The silver halide color photographic material for use in the present invention is generally washed in water and/or stabilized, after being desilvered. The amount of the water to be used in the washing step can be set in a broad range, in accordance with the characteristic of the photographic material being processed (for example, depending upon the raw material components, such as the coupler and so on) or the use of the photographic material, as well as the temperature of the washing water, the number of the washing tanks (the number of the washing stages), the replenishment system of concurrent or countercurrent and other various kinds of conditions. Among these conditions, the relation between the number of the washing tanks and the amount of the washing water in a multi-stage countercurrent washing system can be obtained by the method described in Journal of the Society of Motion Picture and Television Engineers, Vol. 64, pages 248 to 253 (May, 1955).

According to the multi-stage countercurrent system described in the above-mentioned reference, the amount of the washing water to be used can be reduced noticeably, but because of the prolongation of the residence time of the water in the washing tank, bacteria would propagate in the tank so that the floating substances generated by the propagation of bacteria would adhere to the surface of the photographic material as it was processed. Accordingly, the above system would often have a problem. In the practice of processing the photographic material for use in the present invention, the method of reducing calcium and magnesium ions, which is described in JP-A-62-288838, can extremely effectively be used for overcoming this problem. In addition, isothiazolone compounds and thiabendazoles described in JP-A-57-8542; chlorine-containing bactericides such as chlorinated sodium isocyanurates; and benzotriazoles and other bactericides described in H. Horiguchi, Chemistry of Bactericidal and Fungicidal Agents, (1986), by Sankyo Publishing Co., Japan, Bactericidal and Fungicidal Techniques to Microorganisms, edited by Association of Sanitary Technique, Japan, (1982), by Kogyo Gijutsu-kai, Japan, and Encyclopeadia of Bactericidal and Fungicidal Agents, edited by Nippon Bactericide and Fungicide Association, Japan, (1986), can also be used.

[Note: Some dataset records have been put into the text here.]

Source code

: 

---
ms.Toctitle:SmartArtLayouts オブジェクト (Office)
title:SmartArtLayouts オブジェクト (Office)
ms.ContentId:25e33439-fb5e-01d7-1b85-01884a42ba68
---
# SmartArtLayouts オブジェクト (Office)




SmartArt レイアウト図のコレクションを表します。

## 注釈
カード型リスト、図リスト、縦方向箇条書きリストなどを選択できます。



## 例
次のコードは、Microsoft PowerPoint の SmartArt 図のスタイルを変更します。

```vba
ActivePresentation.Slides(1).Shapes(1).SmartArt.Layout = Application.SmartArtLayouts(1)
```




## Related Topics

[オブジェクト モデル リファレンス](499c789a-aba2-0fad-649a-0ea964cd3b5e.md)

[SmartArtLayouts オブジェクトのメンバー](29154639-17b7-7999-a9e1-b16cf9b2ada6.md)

The pH value of the washing water to be used for processing the photographic material for use in the present invention is from 4 to 9, preferably from 5 to 8. The temperature of the washing water and the washing time can also be set variously in accordance with the characteristics of the photographic material being processed as well as the use thereof, and in general, the temperature is from 15° to 45°C and the time is from 20 seconds to 10 minutes, and preferably the temperature is from 25° to 40°C and the time is from 30 seconds to 5 minutes. Alternatively, the photographic material for use in the present invention may also be processed directly with a stabilizing solution in place of being washed with water. For the stabilization, any known methods, for example, as described in JP-A-57-8543, JP-A-58-14834 and JP-A-60-220345, can be employed.

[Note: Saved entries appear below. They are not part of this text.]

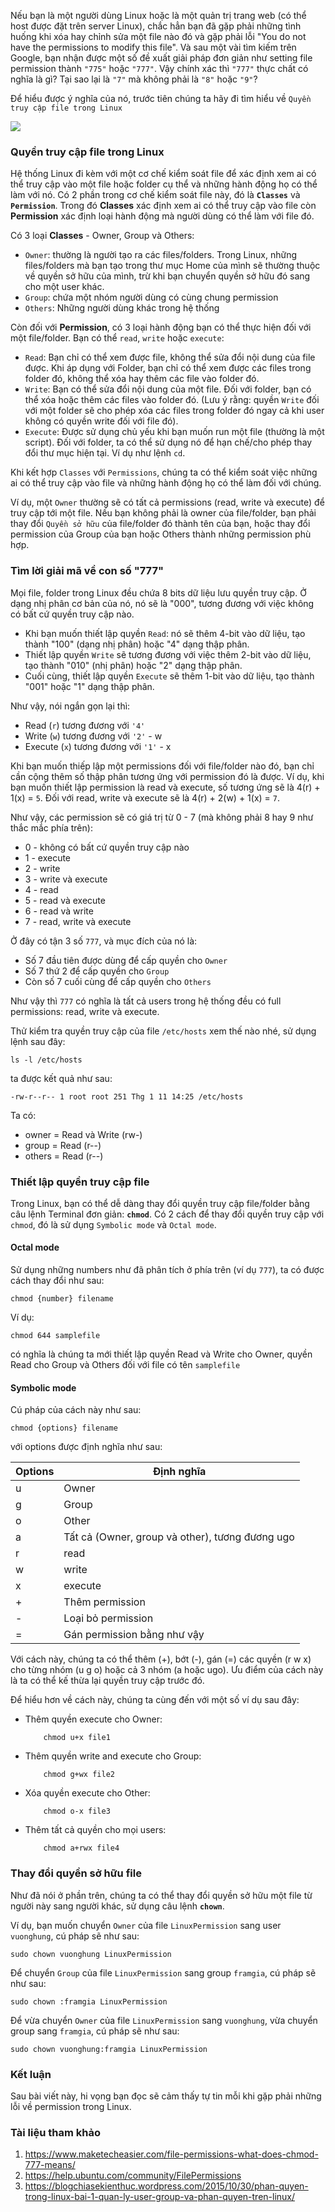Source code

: Nếu bạn là một người dùng Linux hoặc là một quản trị trang web (có thể host được đặt trên server Linux), chắc hẳn bạn đã gặp phải những tình huống khi xóa hay chỉnh sửa một file nào đó và gặp phải lỗi "You do not have the permissions to modify this file". Và sau một vài tìm kiếm trên Google, bạn nhận được một số đề xuất giải pháp đơn giản như setting file permission thành `"775"` hoặc `"777"`. Vậy chính xác thì `"777"` thực chất có nghĩa là gì? Tại sao lại là `"7"` mà không phải là `"8"` hoặc `"9"`? 

Để hiểu được ý nghĩa của nó, trước tiên chúng ta hãy đi tìm hiểu về `Quyền truy cập file trong Linux`

![](https://images.viblo.asia/ac2fc05e-9f50-4316-8164-b9e65b1b9a5a.jpg)

### Quyền truy cập file trong Linux
Hệ thống Linux đi kèm với một cơ chế kiểm soát file để xác định xem ai có thể truy cập vào một file hoặc folder cụ thể và những hành động họ có thể làm với nó. Có 2 phần trong cơ chế kiểm soát file này, đó là **`Classes`** và **`Permission`**. Trong đó **Classes** xác định xem ai có thể truy cập vào file còn **Permission** xác định loại hành động mà người dùng có thể làm với file đó.

Có 3 loại **Classes** - Owner, Group và Others:
- `Owner`: thường là người tạo ra các files/folders. Trong Linux, những files/folders mà bạn tạo trong thư mục Home của mình sẽ thường thuộc về quyền sở hữu của mình, trừ khi bạn chuyển quyền sở hữu đó sang cho một user khác.
- `Group`: chứa một nhóm người dùng có cùng chung permission
- `Others`: Những người dùng khác trong hệ thống

Còn đối với **Permission**, có 3 loại hành động bạn có thể thực hiện đối với một file/folder. Bạn có thể `read`, `write` hoặc `execute`:
- `Read`: Bạn chỉ có thể xem được file, không thể sửa đổi nội dung của file được. Khi áp dụng với Folder, bạn chỉ có thể xem được các files trong folder đó, không thể xóa hay thêm các file vào folder đó.
- `Write`: Bạn có thể sửa đổi nội dung của một file. Đối với folder, bạn có thể xóa hoặc thêm các files vào folder đó. (Lưu ý rằng: quyền `Write` đối với một folder sẽ cho phép xóa các files trong folder đó ngay cả khi user không có quyền write đối với file đó).
- `Execute`: Được sử dụng chủ yếu khi bạn muốn run một file (thường là một script). Đối với folder, ta có thể sử dụng nó để hạn chế/cho phép thay đổi thư mục hiện tại. Ví dụ như lệnh `cd`.

Khi kết hợp `Classes` với `Permissions`, chúng ta có thể kiểm soát việc những ai có thể truy cập vào file và những hành động họ có thể làm đối với chúng. 

Ví dụ, một `Owner` thường sẽ có tất cả permissions (read, write và execute) để truy cập tới một file. Nếu bạn không phải là owner của file/folder, bạn phải thay đổi `Quyền sở hữu` của file/folder đó thành tên của bạn, hoặc thay đổi permission của Group của bạn hoặc Others thành những permission phù hợp.

### Tìm lời giải mã về con số "777"

Mọi file, folder trong Linux đều chứa 8 bits dữ liệu lưu quyền truy cập. Ở dạng nhị phân cơ bản của nó, nó sẽ là "000", tương đương với việc không có bất cứ quyền truy cập nào. 

- Khi bạn muốn thiết lập quyền `Read`: nó sẽ thêm 4-bit vào dữ liệu, tạo thành "100" (dạng nhị phân) hoặc "4" dạng thập phân.
- Thiết lập quyền `Write` sẽ tương đương với việc thêm 2-bit vào dữ liệu, tạo thành "010" (nhị phân) hoặc "2" dạng thập phân.
- Cuối cùng, thiết lập quyền `Execute` sẽ thêm 1-bit vào dữ liệu, tạo thành "001" hoặc "1" dạng thập phân.
   
Như vậy, nói ngắn gọn lại thì:
  - Read (`r`) tương đương với `'4'`
  - Write (`w`) tương đương với `'2'` - w
  - Execute (`x`) tương đương với `'1'` - x

Khi bạn muốn thiếp lập một permissions đối với file/folder nào đó, bạn chỉ cần cộng thêm số thập phân tương ứng với permission đó là được. Ví dụ, khi bạn muốn thiết lập permission là read và execute, số tương ứng sẽ là 4(r) + 1(x) = `5`. Đối với read, write và execute sẽ là 4(r) + 2(w) + 1(x) = `7`.

Như vậy, các permission sẽ có giá trị từ 0 - 7 (mà không phải 8 hay 9 như thắc mắc phía trên):
- 0 - không có bất cứ quyền truy cập nào
- 1 - execute
- 2 - write
- 3 - write và execute 
- 4 - read
- 5 - read và execute
- 6 - read và write
- 7 - read, write và execute

Ở đây có tận 3 số `777`, và mục đích của nó là:
- Số 7 đầu tiên được dùng để cấp quyền cho `Owner`
- Số 7 thứ 2 để cấp quyền cho `Group`
- Còn số 7 cuối cùng để cấp quyền cho `Others`

Như vậy thì `777` có nghĩa là tất cả users trong hệ thống đều có full permissions: read, write và execute.

Thử kiểm tra quyền truy cập của file `/etc/hosts` xem thế nào nhé, sử dụng lệnh sau đây: 

```
ls -l /etc/hosts
```

ta được kết quả như sau:
```
-rw-r--r-- 1 root root 251 Thg 1 11 14:25 /etc/hosts
```
Ta có:
- owner  = Read và Write (rw-)
- group  = Read (r--)
- others = Read (r--)

### Thiết lập quyền truy cập file
Trong Linux, bạn có thể dễ dàng thay đổi quyền truy cập file/folder bằng câu lệnh Terminal đơn giản: **`chmod`**. Có 2 cách để thay đổi quyền truy cập với `chmod`, đó là sử dụng `Symbolic mode` và `Octal mode`.

#### Octal mode
Sử dụng những numbers như đã phân tích ở phía trên (ví dụ `777`), ta có được cách thay đổi như sau:
```
chmod {number} filename
```
Ví dụ:
```
chmod 644 samplefile
```
có nghĩa là chúng ta mới thiết lập quyền Read và Write cho Owner, quyền Read cho Group và Others đối với file có tên `samplefile`

#### Symbolic mode
Cú pháp của cách này như sau:
```
chmod {options} filename
```
với options được định nghĩa như sau:

| Options | Định nghĩa |
| -------- | -------- | 
|   u   |   Owner  | 
|    g  | Group     | 
|     o |    Other  | 
|     a |    Tất cả (Owner, group và other), tương đương ugo  | 
|    r  | read     | 
|     w |    write  | 
|     x |    execute  | 
|     + |   Thêm permission   | 
|     - |    Loại bỏ permission  | 
|     = |    Gán permission bằng như vậy  | 

Với cách này, chúng ta có thể thêm (+), bớt (-), gán (=) các quyền (r w x) cho từng nhóm (u g o) hoặc cả 3 nhóm (a hoặc ugo).
Ưu điểm của cách này là ta có thể kế thừa lại quyền truy cập trước đó.

Để hiểu hơn về cách này, chúng ta cùng đến với một số ví dụ sau đây:
- Thêm quyền execute cho Owner:
    ```
        chmod u+x file1
    ```
- Thêm quyền write and execute cho Group:
    ```
        chmod g+wx file2
    ```
    
- Xóa quyền execute cho Other:
    ```
        chmod o-x file3
    ```
- Thêm tất cả quyền cho mọi users:
    ```
        chmod a+rwx file4
    ```

### Thay đổi quyền sở hữu file
Như đã nói ở phần trên, chúng ta có thể thay đổi quyền sở hữu một file từ người này sang người khác, sử dụng câu lệnh **`chown`**.

Ví dụ, bạn muốn chuyển `Owner` của file `LinuxPermission` sang user `vuonghung`, cú pháp sẽ như sau:
```
sudo chown vuonghung LinuxPermission
```

Để chuyển `Group` của file `LinuxPermission` sang group `framgia`, cú pháp sẽ như sau:
```
sudo chown :framgia LinuxPermission
```

Để vừa chuyển `Owner` của file `LinuxPermission` sang `vuonghung`, vừa chuyển group sang `framgia`, cú pháp sẽ như sau:

```
sudo chown vuonghung:framgia LinuxPermission
```

### Kết luận
Sau bài viết này, hi vọng bạn đọc sẽ cảm thấy tự tin mỗi khi gặp phải những lỗi về permission trong Linux.
### Tài liệu tham khảo
1. https://www.maketecheasier.com/file-permissions-what-does-chmod-777-means/
2. https://help.ubuntu.com/community/FilePermissions
3. https://blogchiasekienthuc.wordpress.com/2015/10/30/phan-quyen-trong-linux-bai-1-quan-ly-user-group-va-phan-quyen-tren-linux/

In addition, the photographic material can also be stabilized, following the washing step. As one example of the case, there may be mentioned a stabilizing bath containing a dye stabilizer and a surfactant, which is used as a final bath for picture-taking color photographic materials. As examples of dye stabilizers usable for the purpose, there are mentioned aldehydes such as formalin and glutaraldehyde, N-methylol compounds, hexamethylenetetramine and aldehyde-sulfite adducts. The stabilizing bath may also contain various chelating agents and fungicides.

The overflow from the washing and/or stabilizing solutions because of addition of replenishers thereto may be re-used in the other steps such as the previous desilvering step.

Where the photographic material for use in the present invention is processed with an automatic developing machine system and the processing solutions as being used in the step are evaporated and thickened, it is desired to add water to the solutions so as to correct the concentration of the solutions.

The silver halide color photographic material for use in the present invention can contain a color developing agent for the purpose of simplifying and accelerating the processing of the photographic material. For incorporation of a color developing agent into the photographic material, various precursors of the agent are preferably used. For example, there are mentioned indoaniline compounds as described in U.S. Pat. No. 3,342,597, Schiff base compounds as described in U.S. Pat. No. 3,342,599 and RD Nos. 14850 and 15159, aldole compounds as described in RD No. 13924, metal complexes as described in U.S. Pat. No. 3,719,492 and urethane compounds as described in JP-A-53-135628, as the precursors.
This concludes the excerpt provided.